[Opening Exercise data section]
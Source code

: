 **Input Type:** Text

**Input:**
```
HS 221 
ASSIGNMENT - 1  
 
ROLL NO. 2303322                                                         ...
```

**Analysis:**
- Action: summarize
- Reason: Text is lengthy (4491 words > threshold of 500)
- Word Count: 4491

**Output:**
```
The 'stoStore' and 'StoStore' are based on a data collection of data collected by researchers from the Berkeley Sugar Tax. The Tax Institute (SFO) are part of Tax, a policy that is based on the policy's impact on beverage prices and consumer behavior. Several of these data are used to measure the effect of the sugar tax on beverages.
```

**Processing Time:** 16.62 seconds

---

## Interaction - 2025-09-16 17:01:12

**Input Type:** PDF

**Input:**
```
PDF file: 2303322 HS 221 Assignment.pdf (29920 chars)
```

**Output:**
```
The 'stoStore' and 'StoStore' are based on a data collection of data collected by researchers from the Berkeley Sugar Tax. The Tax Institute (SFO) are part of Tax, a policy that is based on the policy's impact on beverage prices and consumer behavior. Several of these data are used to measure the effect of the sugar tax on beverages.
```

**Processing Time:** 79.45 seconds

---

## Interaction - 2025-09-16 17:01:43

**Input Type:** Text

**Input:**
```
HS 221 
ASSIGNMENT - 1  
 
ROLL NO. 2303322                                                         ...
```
[Closing Exercise data section]
§ Prompt:
Preserving every character, copy the records above out again.

§ Final answer:
Source code

: **Input Type:** Text

**Input:**
```
HS 221 
ASSIGNMENT - 1  
 
ROLL NO. 2303322                                                         ...
```

**Analysis:**
- Action: summarize
- Reason: Text is lengthy (4491 words > threshold of 500)
- Word Count: 4491

**Output:**
```
The 'stoStore' and 'StoStore' are based on a data collection of data collected by researchers from the Berkeley Sugar Tax. The Tax Institute (SFO) are part of Tax, a policy that is based on the policy's impact on beverage prices and consumer behavior. Several of these data are used to measure the effect of the sugar tax on beverages.
```

**Processing Time:** 16.62 seconds

---

## Interaction - 2025-09-16 17:01:12

**Input Type:** PDF

**Input:**
```
PDF file: 2303322 HS 221 Assignment.pdf (29920 chars)
```

**Output:**
```
The 'stoStore' and 'StoStore' are based on a data collection of data collected by researchers from the Berkeley Sugar Tax. The Tax Institute (SFO) are part of Tax, a policy that is based on the policy's impact on beverage prices and consumer behavior. Several of these data are used to measure the effect of the sugar tax on beverages.
```

**Processing Time:** 79.45 seconds

---

## Interaction - 2025-09-16 17:01:43

**Input Type:** Text

**Input:**
```
HS 221 
ASSIGNMENT - 1  
 
ROLL NO. 2303322                                                         ...
```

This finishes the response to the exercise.